Information provided ->

——

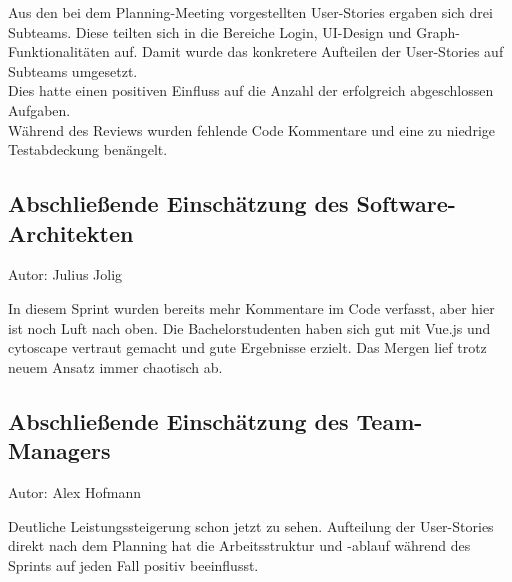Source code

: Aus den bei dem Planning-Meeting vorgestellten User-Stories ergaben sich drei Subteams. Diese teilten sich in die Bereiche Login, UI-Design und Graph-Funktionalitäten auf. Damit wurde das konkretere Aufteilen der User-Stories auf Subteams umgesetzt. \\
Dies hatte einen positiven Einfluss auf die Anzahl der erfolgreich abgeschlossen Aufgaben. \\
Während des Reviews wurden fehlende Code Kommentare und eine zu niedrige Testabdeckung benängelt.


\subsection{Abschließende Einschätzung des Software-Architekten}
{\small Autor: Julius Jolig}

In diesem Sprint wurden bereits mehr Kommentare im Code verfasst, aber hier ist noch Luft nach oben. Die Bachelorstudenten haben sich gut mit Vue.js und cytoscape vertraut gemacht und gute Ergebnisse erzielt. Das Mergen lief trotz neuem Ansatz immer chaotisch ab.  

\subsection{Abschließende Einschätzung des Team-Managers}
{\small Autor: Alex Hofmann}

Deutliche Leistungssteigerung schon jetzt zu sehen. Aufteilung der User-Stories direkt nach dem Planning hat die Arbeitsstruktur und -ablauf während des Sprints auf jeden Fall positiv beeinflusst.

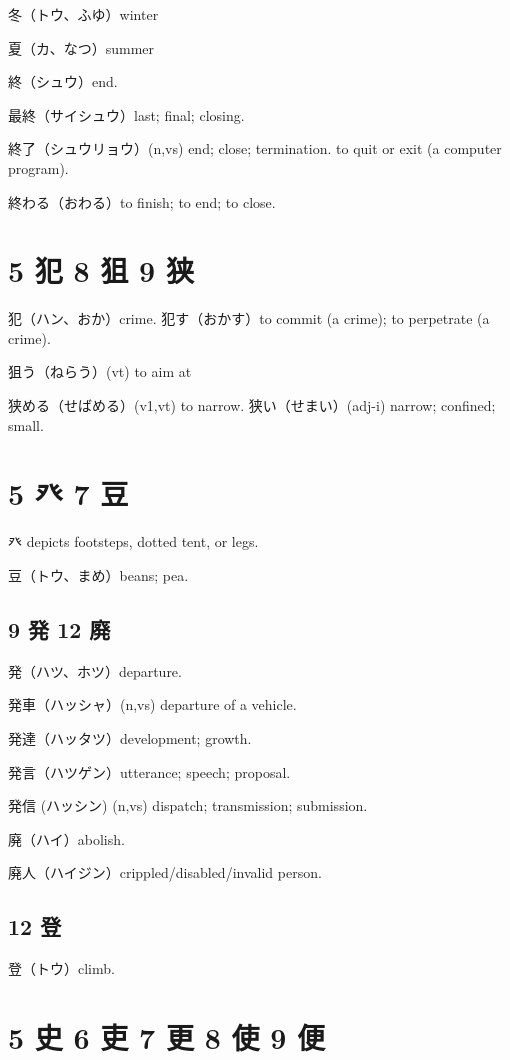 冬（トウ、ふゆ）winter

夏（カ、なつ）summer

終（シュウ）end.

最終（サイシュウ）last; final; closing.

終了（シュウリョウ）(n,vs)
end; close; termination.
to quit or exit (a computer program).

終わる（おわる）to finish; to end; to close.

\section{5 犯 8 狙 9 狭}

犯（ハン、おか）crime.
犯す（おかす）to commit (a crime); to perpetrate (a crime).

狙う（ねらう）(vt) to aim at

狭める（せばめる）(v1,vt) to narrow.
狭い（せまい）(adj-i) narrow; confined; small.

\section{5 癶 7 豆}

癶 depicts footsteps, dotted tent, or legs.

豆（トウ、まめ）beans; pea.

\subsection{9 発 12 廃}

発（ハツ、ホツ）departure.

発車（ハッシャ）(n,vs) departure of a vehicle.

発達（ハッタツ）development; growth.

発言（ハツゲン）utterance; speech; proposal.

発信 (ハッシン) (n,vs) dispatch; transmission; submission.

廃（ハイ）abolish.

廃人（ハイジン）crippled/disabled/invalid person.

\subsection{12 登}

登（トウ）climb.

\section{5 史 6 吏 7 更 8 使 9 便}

——

Problem -> When you transcribe the entries above, begin at their first line, end with the line containing "Während des Reviews", and copy each line exactly without any picture.

Output ->
Source code

: Aus den bei dem Planning-Meeting vorgestellten User-Stories ergaben sich drei Subteams. Diese teilten sich in die Bereiche Login, UI-Design und Graph-Funktionalitäten auf. Damit wurde das konkretere Aufteilen der User-Stories auf Subteams umgesetzt. \\
Dies hatte einen positiven Einfluss auf die Anzahl der erfolgreich abgeschlossen Aufgaben. \\
Während des Reviews wurden fehlende Code Kommentare und eine zu niedrige Testabdeckung benängelt.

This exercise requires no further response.